INFORMATION =>
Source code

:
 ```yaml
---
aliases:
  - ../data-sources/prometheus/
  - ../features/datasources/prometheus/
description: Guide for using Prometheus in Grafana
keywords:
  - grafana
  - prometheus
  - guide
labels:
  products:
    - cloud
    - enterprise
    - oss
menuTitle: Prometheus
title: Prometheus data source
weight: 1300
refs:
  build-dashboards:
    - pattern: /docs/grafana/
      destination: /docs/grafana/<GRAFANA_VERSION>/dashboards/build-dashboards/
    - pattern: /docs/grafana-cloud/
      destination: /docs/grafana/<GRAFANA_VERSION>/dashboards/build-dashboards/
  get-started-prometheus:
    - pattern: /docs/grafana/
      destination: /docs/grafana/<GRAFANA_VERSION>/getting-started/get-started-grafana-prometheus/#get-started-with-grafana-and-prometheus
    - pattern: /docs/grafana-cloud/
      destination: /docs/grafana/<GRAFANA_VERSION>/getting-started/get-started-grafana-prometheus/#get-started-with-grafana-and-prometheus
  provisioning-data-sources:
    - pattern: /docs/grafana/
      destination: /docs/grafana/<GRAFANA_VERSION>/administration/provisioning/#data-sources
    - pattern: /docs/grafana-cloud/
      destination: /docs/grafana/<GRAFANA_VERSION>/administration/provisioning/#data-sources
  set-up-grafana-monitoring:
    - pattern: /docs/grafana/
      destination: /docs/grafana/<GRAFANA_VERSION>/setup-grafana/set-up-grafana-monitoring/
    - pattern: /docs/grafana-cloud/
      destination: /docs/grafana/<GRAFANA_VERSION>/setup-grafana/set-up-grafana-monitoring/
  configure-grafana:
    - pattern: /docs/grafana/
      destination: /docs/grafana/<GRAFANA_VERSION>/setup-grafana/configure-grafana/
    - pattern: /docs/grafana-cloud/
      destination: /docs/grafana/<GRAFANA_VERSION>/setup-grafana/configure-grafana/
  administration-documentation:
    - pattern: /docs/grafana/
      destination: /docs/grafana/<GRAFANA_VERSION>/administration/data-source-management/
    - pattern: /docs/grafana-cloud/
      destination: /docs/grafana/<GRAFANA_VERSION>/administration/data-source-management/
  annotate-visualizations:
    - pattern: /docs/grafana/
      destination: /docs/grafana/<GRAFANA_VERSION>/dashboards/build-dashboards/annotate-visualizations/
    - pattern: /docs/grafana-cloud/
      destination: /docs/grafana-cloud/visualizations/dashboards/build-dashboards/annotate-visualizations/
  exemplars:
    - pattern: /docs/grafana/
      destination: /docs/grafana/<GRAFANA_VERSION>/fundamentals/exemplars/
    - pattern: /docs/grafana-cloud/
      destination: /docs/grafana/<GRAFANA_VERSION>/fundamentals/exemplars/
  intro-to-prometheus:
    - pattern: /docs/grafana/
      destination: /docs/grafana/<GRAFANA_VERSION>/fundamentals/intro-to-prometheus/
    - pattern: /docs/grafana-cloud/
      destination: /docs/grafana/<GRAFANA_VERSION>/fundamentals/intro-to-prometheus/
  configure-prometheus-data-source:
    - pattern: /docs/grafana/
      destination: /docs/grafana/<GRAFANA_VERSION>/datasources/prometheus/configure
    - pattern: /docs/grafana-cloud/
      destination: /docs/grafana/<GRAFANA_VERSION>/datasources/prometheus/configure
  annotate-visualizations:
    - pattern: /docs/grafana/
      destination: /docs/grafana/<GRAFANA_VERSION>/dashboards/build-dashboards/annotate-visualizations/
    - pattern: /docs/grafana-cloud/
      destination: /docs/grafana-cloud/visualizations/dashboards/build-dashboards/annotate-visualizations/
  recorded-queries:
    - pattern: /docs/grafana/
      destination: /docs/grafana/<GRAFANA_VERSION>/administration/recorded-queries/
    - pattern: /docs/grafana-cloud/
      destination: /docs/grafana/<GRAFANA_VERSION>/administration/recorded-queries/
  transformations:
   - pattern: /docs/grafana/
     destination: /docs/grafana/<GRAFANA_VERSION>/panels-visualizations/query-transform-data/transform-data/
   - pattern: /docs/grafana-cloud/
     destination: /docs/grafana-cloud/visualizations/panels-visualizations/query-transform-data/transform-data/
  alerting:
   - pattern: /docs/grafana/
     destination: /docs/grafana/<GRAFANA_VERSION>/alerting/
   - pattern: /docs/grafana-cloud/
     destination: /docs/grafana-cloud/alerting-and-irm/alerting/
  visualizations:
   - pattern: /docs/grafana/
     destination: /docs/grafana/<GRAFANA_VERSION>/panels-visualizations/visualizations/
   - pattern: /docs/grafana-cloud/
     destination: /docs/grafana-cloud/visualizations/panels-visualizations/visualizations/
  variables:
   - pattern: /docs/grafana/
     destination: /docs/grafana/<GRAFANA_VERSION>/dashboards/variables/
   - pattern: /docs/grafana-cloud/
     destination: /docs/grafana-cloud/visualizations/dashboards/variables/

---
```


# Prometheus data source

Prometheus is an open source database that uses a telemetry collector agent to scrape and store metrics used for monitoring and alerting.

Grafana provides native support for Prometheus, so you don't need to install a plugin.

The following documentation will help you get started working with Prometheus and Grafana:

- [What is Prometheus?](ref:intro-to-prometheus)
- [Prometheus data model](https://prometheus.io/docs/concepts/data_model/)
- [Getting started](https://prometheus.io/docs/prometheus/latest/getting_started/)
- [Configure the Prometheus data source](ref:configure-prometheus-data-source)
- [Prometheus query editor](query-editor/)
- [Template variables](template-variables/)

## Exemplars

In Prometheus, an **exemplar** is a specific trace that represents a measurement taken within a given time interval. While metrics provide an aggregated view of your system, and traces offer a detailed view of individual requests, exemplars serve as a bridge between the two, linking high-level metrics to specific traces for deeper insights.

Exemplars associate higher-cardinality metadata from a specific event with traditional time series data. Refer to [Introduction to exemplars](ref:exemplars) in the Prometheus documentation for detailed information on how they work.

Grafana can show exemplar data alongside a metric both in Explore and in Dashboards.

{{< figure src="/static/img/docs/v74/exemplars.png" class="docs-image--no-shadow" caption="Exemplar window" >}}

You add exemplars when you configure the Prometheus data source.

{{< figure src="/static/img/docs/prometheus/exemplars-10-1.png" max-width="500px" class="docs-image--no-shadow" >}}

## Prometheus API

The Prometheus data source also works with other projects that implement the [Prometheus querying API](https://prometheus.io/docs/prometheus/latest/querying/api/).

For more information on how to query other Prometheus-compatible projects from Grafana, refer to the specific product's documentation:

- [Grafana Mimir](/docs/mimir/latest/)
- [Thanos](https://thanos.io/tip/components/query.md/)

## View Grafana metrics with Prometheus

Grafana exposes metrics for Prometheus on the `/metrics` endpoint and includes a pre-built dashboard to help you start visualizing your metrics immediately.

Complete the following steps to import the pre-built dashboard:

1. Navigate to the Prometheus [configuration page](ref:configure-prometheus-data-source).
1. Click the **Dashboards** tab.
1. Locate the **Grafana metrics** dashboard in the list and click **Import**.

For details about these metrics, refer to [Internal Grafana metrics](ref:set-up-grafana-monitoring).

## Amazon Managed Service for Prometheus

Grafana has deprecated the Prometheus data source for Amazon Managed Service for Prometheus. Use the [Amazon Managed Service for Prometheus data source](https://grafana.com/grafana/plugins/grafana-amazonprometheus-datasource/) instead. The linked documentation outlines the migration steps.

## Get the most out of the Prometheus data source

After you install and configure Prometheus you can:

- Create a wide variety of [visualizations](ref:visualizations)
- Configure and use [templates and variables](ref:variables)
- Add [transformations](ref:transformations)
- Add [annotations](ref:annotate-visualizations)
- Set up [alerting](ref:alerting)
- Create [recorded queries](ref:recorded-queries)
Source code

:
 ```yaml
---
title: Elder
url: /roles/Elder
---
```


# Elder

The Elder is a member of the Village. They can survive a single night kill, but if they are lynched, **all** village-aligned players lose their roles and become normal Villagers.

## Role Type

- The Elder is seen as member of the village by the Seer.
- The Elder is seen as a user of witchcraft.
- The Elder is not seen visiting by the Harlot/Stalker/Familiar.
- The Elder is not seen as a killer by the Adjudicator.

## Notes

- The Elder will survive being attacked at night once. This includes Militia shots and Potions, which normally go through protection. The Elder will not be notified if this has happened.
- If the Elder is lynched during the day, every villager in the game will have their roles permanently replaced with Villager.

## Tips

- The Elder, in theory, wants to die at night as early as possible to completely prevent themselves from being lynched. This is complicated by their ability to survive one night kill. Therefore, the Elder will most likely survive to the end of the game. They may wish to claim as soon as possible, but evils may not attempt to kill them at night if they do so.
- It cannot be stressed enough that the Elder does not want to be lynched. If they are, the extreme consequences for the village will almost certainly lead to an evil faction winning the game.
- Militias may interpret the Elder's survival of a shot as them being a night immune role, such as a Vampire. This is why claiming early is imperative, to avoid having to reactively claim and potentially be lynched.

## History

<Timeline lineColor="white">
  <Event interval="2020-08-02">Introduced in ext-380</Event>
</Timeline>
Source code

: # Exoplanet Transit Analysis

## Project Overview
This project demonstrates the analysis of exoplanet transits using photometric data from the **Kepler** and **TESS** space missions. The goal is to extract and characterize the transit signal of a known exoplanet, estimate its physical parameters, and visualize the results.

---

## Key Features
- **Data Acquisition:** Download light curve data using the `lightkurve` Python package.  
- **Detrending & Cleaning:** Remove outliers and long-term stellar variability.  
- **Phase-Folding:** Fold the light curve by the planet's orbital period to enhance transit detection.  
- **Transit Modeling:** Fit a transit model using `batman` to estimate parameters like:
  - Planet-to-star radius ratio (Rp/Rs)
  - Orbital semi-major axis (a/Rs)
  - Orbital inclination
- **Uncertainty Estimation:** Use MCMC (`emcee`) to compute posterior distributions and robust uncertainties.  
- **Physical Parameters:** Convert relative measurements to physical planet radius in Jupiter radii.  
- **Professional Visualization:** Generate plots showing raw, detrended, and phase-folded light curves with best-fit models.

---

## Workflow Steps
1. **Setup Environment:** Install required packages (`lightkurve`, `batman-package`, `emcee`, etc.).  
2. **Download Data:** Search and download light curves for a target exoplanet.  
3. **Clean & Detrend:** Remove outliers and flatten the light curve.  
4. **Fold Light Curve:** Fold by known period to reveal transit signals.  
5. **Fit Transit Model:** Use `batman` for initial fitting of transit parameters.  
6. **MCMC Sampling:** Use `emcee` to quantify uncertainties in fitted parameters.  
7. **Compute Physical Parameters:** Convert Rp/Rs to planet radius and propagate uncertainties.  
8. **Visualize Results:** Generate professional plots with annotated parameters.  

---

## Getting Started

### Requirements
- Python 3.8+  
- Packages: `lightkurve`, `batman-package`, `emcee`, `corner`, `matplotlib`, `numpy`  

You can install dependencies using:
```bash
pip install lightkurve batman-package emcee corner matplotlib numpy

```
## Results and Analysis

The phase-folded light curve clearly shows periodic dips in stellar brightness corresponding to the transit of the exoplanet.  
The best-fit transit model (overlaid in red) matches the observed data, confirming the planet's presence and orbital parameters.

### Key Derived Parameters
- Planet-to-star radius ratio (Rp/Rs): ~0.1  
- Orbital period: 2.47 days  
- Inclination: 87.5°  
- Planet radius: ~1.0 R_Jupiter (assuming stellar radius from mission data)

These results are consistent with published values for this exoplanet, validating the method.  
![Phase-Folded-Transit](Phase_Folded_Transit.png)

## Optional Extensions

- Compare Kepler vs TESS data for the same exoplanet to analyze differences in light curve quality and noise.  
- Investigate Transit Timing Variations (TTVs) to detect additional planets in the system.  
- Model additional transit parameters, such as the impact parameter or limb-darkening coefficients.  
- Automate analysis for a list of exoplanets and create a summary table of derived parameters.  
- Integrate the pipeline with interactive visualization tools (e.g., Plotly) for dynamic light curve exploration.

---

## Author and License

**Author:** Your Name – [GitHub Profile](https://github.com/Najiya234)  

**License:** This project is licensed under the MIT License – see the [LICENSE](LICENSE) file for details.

PROBLEM =>
In the material above, locate the line containing "The following documentation" and the line containing "The Prometheus data source also". Transcribe exactly those two lines and every line between them, and nothing more.

RESPONSE TO THIS TASK =>
The following documentation will help you get started working with Prometheus and Grafana:

- [What is Prometheus?](ref:intro-to-prometheus)
- [Prometheus data model](https://prometheus.io/docs/concepts/data_model/)
- [Getting started](https://prometheus.io/docs/prometheus/latest/getting_started/)
- [Configure the Prometheus data source](ref:configure-prometheus-data-source)
- [Prometheus query editor](query-editor/)
- [Template variables](template-variables/)

## Exemplars

In Prometheus, an **exemplar** is a specific trace that represents a measurement taken within a given time interval. While metrics provide an aggregated view of your system, and traces offer a detailed view of individual requests, exemplars serve as a bridge between the two, linking high-level metrics to specific traces for deeper insights.

Exemplars associate higher-cardinality metadata from a specific event with traditional time series data. Refer to [Introduction to exemplars](ref:exemplars) in the Prometheus documentation for detailed information on how they work.

Grafana can show exemplar data alongside a metric both in Explore and in Dashboards.

{{< figure src="/static/img/docs/v74/exemplars.png" class="docs-image--no-shadow" caption="Exemplar window" >}}

You add exemplars when you configure the Prometheus data source.

{{< figure src="/static/img/docs/prometheus/exemplars-10-1.png" max-width="500px" class="docs-image--no-shadow" >}}

## Prometheus API

The Prometheus data source also works with other projects that implement the [Prometheus querying API](https://prometheus.io/docs/prometheus/latest/querying/api/).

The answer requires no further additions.